__EXERCISE OBJECTIVE__. Please return each line of the listing exactly as given.

----------

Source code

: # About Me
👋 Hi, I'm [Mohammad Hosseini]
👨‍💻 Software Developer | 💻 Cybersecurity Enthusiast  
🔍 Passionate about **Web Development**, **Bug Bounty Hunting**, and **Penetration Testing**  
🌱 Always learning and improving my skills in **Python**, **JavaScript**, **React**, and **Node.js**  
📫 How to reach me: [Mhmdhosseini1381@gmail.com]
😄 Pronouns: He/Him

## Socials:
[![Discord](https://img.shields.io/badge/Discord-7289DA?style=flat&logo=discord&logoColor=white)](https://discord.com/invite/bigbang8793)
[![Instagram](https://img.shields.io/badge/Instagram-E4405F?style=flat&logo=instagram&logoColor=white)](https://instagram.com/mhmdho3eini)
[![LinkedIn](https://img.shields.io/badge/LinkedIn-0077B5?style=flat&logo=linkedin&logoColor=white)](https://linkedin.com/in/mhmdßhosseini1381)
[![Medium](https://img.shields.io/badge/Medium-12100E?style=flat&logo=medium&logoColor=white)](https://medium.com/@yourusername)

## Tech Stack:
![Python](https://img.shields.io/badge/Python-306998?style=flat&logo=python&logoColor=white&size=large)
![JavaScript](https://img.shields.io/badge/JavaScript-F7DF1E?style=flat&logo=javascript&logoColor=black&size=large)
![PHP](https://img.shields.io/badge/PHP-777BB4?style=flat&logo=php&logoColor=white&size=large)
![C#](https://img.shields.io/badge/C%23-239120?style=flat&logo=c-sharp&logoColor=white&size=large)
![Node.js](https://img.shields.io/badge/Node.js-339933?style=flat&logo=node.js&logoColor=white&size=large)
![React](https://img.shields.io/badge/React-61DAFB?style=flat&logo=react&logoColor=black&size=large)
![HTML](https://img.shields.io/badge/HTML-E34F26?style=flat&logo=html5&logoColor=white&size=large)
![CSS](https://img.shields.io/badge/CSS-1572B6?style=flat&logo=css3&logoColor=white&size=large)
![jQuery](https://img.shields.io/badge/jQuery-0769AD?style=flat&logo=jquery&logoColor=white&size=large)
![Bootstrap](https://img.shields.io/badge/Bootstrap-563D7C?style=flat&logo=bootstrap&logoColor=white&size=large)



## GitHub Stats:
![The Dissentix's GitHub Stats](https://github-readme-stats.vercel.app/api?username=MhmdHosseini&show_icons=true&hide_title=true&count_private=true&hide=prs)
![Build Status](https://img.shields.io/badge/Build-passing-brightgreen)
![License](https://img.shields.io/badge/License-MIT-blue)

----------

__PROBLEM SOLUTION__.
Source code

: # About Me
👋 Hi, I'm [Mohammad Hosseini]
👨‍💻 Software Developer | 💻 Cybersecurity Enthusiast  
🔍 Passionate about **Web Development**, **Bug Bounty Hunting**, and **Penetration Testing**  
🌱 Always learning and improving my skills in **Python**, **JavaScript**, **React**, and **Node.js**  
📫 How to reach me: [Mhmdhosseini1381@gmail.com]
😄 Pronouns: He/Him

## Socials:
[![Discord](https://img.shields.io/badge/Discord-7289DA?style=flat&logo=discord&logoColor=white)](https://discord.com/invite/bigbang8793)
[![Instagram](https://img.shields.io/badge/Instagram-E4405F?style=flat&logo=instagram&logoColor=white)](https://instagram.com/mhmdho3eini)
[![LinkedIn](https://img.shields.io/badge/LinkedIn-0077B5?style=flat&logo=linkedin&logoColor=white)](https://linkedin.com/in/mhmdßhosseini1381)
[![Medium](https://img.shields.io/badge/Medium-12100E?style=flat&logo=medium&logoColor=white)](https://medium.com/@yourusername)

## Tech Stack:
![Python](https://img.shields.io/badge/Python-306998?style=flat&logo=python&logoColor=white&size=large)
![JavaScript](https://img.shields.io/badge/JavaScript-F7DF1E?style=flat&logo=javascript&logoColor=black&size=large)
![PHP](https://img.shields.io/badge/PHP-777BB4?style=flat&logo=php&logoColor=white&size=large)
![C#](https://img.shields.io/badge/C%23-239120?style=flat&logo=c-sharp&logoColor=white&size=large)
![Node.js](https://img.shields.io/badge/Node.js-339933?style=flat&logo=node.js&logoColor=white&size=large)
![React](https://img.shields.io/badge/React-61DAFB?style=flat&logo=react&logoColor=black&size=large)
![HTML](https://img.shields.io/badge/HTML-E34F26?style=flat&logo=html5&logoColor=white&size=large)
![CSS](https://img.shields.io/badge/CSS-1572B6?style=flat&logo=css3&logoColor=white&size=large)
![jQuery](https://img.shields.io/badge/jQuery-0769AD?style=flat&logo=jquery&logoColor=white&size=large)
![Bootstrap](https://img.shields.io/badge/Bootstrap-563D7C?style=flat&logo=bootstrap&logoColor=white&size=large)



## GitHub Stats:
![The Dissentix's GitHub Stats](https://github-readme-stats.vercel.app/api?username=MhmdHosseini&show_icons=true&hide_title=true&count_private=true&hide=prs)
![Build Status](https://img.shields.io/badge/Build-passing-brightgreen)
![License](https://img.shields.io/badge/License-MIT-blue)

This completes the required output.